* **WORK TASK**:
Your response to the data below should hold nothing except the lines from the one containing "لطفاً در استفاده" down to the one containing "I'm not sure.", reproduced exactly and without pictures.

* **Stored entries**:

--- START ---

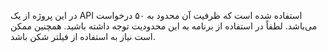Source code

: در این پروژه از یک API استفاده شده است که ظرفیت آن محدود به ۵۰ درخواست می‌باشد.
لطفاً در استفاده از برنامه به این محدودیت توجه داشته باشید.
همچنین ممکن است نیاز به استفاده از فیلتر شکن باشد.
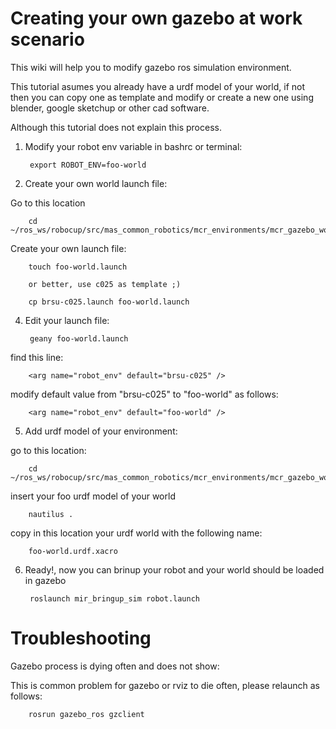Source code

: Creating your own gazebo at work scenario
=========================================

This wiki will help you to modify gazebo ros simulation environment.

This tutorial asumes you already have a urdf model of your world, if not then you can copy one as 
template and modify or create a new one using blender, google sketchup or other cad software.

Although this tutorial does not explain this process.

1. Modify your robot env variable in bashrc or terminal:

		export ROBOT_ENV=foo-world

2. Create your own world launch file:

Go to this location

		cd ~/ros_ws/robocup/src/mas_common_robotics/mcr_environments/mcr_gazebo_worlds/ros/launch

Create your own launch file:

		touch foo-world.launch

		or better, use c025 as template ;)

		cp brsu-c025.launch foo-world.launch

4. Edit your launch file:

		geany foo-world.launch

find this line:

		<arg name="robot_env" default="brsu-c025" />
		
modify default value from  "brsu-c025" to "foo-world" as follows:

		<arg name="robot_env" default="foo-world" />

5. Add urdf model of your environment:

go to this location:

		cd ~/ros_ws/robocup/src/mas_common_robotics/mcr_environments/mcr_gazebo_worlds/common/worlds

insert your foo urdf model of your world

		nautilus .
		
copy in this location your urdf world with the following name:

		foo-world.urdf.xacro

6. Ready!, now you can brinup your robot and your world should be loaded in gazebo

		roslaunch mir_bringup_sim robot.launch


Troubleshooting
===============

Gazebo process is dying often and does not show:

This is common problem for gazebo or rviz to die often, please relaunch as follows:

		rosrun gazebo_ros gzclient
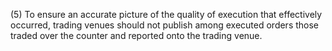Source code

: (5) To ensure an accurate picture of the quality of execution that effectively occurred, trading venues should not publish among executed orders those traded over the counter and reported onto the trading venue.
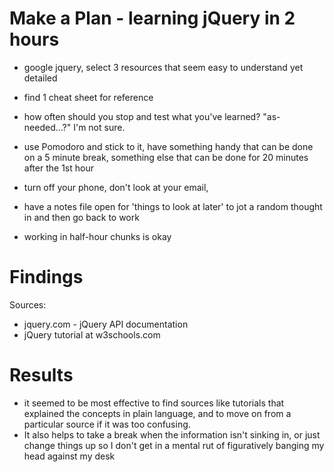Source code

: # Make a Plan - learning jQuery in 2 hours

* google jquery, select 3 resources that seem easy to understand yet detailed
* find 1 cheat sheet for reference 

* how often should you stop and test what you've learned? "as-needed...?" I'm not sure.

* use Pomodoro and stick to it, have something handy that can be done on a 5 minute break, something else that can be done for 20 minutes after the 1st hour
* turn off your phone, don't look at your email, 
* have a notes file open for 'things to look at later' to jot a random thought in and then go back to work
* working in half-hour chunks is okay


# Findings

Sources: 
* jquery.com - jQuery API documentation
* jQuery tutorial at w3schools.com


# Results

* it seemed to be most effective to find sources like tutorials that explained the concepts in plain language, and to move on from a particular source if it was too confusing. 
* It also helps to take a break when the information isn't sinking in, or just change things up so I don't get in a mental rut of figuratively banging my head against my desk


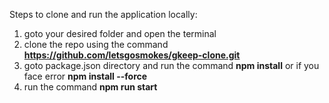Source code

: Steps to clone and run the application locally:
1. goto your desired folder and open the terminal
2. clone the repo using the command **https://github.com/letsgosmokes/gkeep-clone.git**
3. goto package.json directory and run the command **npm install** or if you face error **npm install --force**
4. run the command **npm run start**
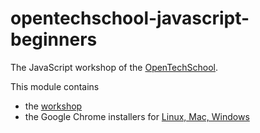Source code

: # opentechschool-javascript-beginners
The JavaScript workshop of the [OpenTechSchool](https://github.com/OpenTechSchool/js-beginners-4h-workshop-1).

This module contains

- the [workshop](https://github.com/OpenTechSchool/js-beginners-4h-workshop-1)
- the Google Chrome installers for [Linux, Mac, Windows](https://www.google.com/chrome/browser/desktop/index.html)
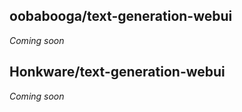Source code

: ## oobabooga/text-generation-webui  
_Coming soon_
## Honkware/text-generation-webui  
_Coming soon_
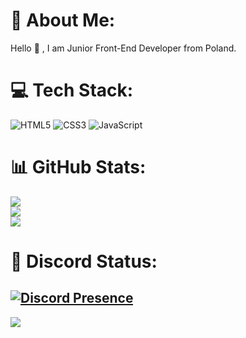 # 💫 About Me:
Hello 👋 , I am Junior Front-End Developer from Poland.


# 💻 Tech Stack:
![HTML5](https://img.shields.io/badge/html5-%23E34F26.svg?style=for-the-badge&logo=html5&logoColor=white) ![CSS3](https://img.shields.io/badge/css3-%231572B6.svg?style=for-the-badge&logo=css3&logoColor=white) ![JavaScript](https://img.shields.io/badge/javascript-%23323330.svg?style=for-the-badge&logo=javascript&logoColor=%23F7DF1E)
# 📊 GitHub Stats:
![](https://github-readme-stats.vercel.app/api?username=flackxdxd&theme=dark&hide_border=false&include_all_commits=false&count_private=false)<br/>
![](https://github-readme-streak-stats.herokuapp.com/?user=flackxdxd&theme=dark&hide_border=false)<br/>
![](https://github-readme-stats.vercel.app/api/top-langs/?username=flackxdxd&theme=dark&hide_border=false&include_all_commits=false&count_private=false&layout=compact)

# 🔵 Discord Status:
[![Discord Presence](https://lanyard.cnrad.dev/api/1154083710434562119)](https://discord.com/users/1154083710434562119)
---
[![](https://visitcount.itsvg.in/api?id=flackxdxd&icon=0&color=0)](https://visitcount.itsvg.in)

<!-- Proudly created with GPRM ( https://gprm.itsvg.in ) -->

--- END ---
--- START ---

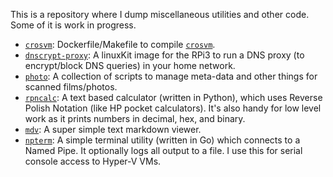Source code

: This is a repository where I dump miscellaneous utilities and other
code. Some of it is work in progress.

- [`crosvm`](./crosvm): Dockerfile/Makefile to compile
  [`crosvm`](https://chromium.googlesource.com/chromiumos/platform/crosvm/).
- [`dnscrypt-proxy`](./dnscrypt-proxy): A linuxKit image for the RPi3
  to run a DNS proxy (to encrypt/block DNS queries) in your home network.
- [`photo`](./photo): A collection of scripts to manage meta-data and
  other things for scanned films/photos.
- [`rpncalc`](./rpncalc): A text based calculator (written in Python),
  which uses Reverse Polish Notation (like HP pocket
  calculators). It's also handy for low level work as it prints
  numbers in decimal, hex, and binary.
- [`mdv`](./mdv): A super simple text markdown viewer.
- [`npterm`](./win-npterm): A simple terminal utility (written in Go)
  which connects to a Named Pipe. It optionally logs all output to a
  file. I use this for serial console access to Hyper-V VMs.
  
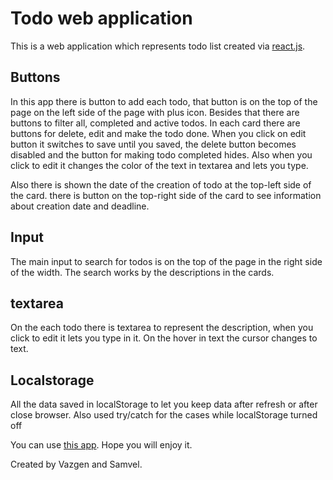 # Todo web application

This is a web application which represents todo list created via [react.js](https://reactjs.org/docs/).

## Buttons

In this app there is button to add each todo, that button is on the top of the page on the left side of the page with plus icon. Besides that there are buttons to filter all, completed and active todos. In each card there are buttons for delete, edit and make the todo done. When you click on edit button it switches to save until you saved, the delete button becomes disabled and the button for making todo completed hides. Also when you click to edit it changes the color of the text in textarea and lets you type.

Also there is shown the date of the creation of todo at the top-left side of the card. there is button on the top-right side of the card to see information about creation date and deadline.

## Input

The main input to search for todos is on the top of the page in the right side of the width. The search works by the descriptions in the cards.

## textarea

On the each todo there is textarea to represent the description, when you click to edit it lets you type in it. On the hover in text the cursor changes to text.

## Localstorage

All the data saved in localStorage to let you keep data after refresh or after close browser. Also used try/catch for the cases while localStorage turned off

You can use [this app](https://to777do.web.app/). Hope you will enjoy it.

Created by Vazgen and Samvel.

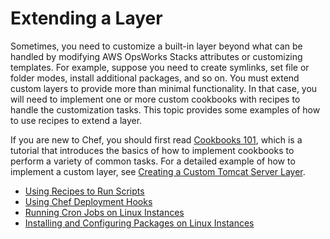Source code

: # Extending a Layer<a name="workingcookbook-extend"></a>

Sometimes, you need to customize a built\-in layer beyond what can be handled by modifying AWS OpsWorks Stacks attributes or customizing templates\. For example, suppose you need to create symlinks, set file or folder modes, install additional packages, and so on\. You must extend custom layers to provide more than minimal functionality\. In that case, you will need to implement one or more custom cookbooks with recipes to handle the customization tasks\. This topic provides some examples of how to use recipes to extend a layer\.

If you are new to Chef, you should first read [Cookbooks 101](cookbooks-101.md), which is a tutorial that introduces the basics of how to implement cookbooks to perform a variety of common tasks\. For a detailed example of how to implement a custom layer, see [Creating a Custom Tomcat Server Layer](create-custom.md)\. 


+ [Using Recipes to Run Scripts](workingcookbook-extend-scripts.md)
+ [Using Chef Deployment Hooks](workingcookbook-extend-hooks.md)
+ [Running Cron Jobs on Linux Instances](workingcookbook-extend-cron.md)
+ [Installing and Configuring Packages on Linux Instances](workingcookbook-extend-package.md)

--- END ---
--- START ---

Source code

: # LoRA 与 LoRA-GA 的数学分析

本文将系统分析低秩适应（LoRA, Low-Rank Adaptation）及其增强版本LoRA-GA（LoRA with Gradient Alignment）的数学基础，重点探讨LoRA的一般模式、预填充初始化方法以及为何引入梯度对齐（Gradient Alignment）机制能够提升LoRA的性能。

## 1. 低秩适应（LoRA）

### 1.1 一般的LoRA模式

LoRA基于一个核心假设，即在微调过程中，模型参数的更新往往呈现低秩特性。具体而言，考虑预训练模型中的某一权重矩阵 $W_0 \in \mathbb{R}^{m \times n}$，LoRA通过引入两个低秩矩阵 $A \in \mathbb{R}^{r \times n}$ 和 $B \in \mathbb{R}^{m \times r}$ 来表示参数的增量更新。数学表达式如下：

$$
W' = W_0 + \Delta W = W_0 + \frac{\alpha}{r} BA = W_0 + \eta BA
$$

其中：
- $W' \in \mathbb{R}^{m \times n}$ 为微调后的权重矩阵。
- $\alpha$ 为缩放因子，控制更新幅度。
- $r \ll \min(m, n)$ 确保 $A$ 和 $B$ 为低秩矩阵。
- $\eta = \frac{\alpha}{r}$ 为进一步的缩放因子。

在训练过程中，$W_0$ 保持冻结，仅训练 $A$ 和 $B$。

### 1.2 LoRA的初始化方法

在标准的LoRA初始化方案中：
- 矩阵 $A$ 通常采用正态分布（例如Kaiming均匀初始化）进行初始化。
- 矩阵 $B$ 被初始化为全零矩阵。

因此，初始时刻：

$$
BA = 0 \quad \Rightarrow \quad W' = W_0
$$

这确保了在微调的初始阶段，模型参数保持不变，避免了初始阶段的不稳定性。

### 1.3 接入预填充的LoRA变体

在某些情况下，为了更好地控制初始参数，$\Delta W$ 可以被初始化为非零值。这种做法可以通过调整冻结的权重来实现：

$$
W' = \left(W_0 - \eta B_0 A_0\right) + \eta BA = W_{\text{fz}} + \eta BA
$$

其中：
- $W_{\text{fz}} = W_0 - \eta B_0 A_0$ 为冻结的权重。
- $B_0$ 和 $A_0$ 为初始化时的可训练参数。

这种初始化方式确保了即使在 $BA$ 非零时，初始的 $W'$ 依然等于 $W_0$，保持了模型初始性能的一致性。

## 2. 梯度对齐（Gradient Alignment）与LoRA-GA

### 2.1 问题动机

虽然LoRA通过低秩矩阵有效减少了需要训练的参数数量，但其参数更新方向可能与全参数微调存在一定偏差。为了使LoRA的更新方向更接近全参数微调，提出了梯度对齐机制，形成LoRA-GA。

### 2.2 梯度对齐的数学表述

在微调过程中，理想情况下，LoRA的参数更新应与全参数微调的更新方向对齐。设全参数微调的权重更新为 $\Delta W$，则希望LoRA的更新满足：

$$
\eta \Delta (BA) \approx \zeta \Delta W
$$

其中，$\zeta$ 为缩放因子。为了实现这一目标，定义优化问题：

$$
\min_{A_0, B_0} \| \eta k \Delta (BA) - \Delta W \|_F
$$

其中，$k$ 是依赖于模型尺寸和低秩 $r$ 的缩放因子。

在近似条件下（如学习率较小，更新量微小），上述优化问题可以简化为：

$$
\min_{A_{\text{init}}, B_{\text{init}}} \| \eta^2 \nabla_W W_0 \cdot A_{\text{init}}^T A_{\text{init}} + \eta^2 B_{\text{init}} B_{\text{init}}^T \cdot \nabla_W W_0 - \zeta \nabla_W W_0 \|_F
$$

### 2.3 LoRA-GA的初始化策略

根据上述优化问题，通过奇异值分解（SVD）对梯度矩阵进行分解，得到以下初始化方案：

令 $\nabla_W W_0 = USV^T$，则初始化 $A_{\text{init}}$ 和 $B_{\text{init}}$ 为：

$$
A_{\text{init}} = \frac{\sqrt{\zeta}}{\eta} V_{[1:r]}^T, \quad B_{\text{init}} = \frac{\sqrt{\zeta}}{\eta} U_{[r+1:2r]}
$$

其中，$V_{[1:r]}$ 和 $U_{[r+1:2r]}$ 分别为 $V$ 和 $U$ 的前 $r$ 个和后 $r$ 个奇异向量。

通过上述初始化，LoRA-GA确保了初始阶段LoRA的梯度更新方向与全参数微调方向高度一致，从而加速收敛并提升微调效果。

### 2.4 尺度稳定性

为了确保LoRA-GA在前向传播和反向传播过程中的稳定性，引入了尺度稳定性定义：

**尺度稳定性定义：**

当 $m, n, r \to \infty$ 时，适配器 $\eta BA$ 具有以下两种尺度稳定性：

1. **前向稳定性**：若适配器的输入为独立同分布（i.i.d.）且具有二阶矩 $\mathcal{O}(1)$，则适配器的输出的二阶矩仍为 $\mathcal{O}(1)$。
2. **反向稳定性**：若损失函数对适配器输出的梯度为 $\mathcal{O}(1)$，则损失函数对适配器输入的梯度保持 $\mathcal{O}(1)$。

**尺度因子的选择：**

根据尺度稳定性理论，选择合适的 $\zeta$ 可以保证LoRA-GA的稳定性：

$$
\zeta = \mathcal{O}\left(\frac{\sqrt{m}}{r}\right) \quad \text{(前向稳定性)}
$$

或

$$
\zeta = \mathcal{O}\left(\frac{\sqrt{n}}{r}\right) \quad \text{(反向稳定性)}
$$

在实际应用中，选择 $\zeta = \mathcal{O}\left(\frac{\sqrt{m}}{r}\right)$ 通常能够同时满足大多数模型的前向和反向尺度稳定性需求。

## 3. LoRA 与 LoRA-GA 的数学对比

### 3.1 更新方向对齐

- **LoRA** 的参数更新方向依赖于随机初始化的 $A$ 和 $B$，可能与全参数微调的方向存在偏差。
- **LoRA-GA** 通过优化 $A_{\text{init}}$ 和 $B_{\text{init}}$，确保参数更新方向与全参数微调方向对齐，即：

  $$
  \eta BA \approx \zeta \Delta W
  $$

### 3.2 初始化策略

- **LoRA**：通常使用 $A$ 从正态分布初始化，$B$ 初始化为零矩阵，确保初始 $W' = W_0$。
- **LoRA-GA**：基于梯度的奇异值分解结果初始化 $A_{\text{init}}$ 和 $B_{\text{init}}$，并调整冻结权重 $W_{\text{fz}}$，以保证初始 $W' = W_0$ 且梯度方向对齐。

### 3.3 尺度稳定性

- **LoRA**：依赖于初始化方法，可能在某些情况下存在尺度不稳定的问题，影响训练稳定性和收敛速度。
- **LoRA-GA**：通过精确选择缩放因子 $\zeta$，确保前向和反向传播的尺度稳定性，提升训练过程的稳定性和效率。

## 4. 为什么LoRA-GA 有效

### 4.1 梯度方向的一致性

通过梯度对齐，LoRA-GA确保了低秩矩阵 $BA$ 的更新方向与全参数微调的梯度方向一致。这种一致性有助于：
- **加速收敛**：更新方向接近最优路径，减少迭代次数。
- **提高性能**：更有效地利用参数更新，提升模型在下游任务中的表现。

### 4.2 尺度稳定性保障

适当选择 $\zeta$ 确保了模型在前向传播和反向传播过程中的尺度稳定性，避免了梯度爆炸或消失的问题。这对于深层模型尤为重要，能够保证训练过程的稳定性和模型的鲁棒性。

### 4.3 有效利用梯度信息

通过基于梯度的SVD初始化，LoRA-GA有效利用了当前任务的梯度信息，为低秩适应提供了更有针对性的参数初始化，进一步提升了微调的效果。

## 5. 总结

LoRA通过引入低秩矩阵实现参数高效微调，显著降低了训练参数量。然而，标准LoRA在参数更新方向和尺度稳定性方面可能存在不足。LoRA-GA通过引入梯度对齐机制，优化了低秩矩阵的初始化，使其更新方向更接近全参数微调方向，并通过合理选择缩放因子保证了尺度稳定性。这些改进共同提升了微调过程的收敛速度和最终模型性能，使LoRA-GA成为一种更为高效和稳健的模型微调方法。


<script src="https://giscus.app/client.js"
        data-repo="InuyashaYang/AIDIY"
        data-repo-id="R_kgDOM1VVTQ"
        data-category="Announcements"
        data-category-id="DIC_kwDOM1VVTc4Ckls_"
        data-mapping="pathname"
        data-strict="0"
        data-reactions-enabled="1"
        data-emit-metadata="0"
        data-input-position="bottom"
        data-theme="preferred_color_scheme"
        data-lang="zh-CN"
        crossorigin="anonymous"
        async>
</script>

--- END ---

* **SOLUTION FOR THIS TASK**:
لطفاً در استفاده از برنامه به این محدودیت توجه داشته باشید.
همچنین ممکن است نیاز به استفاده از فیلتر شکن باشد.
Source code

: Creating your own gazebo at work scenario
=========================================

This wiki will help you to modify gazebo ros simulation environment.

This tutorial asumes you already have a urdf model of your world, if not then you can copy one as 
template and modify or create a new one using blender, google sketchup or other cad software.

Although this tutorial does not explain this process.

1. Modify your robot env variable in bashrc or terminal:

		export ROBOT_ENV=foo-world

2. Create your own world launch file:

Go to this location

		cd ~/ros_ws/robocup/src/mas_common_robotics/mcr_environments/mcr_gazebo_worlds/ros/launch

Create your own launch file:

		touch foo-world.launch

		or better, use c025 as template ;)

		cp brsu-c025.launch foo-world.launch

4. Edit your launch file:

		geany foo-world.launch

find this line:

		<arg name="robot_env" default="brsu-c025" />
		
modify default value from  "brsu-c025" to "foo-world" as follows:

		<arg name="robot_env" default="foo-world" />

5. Add urdf model of your environment:

go to this location:

		cd ~/ros_ws/robocup/src/mas_common_robotics/mcr_environments/mcr_gazebo_worlds/common/worlds

insert your foo urdf model of your world

		nautilus .
		
copy in this location your urdf world with the following name:

		foo-world.urdf.xacro

6. Ready!, now you can brinup your robot and your world should be loaded in gazebo

		roslaunch mir_bringup_sim robot.launch


Troubleshooting
===============

Gazebo process is dying often and does not show:

This is common problem for gazebo or rviz to die often, please relaunch as follows:

		rosrun gazebo_ros gzclient
Source code

: (5) To ensure an accurate picture of the quality of execution that effectively occurred, trading venues should not publish among executed orders those traded over the counter and reported onto the trading venue.
Source code

: # Make a Plan - learning jQuery in 2 hours

* google jquery, select 3 resources that seem easy to understand yet detailed
* find 1 cheat sheet for reference 

* how often should you stop and test what you've learned? "as-needed...?" I'm not sure.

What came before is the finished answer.